▶ **Task instructions**:
Scan the entries for the word "className". Every line that has it should be copied.

^^^^

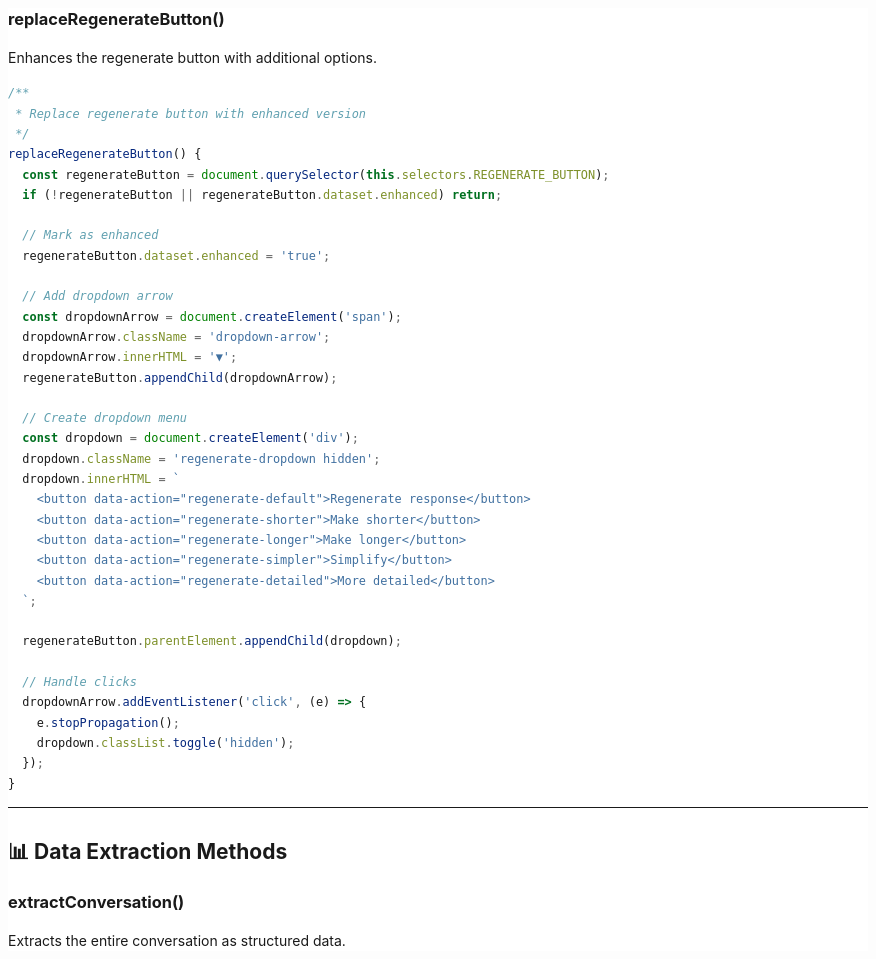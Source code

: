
 ```javascript
```

### replaceRegenerateButton()

Enhances the regenerate button with additional options.

```javascript
/**
 * Replace regenerate button with enhanced version
 */
replaceRegenerateButton() {
  const regenerateButton = document.querySelector(this.selectors.REGENERATE_BUTTON);
  if (!regenerateButton || regenerateButton.dataset.enhanced) return;
  
  // Mark as enhanced
  regenerateButton.dataset.enhanced = 'true';
  
  // Add dropdown arrow
  const dropdownArrow = document.createElement('span');
  dropdownArrow.className = 'dropdown-arrow';
  dropdownArrow.innerHTML = '▼';
  regenerateButton.appendChild(dropdownArrow);
  
  // Create dropdown menu
  const dropdown = document.createElement('div');
  dropdown.className = 'regenerate-dropdown hidden';
  dropdown.innerHTML = `
    <button data-action="regenerate-default">Regenerate response</button>
    <button data-action="regenerate-shorter">Make shorter</button>
    <button data-action="regenerate-longer">Make longer</button>
    <button data-action="regenerate-simpler">Simplify</button>
    <button data-action="regenerate-detailed">More detailed</button>
  `;
  
  regenerateButton.parentElement.appendChild(dropdown);
  
  // Handle clicks
  dropdownArrow.addEventListener('click', (e) => {
    e.stopPropagation();
    dropdown.classList.toggle('hidden');
  });
}
```

---

## 📊 Data Extraction Methods

### extractConversation()

Extracts the entire conversation as structured data.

^^^^

▶ **Reply to the exercise**:
  dropdownArrow.className = 'dropdown-arrow';
  dropdown.className = 'regenerate-dropdown hidden';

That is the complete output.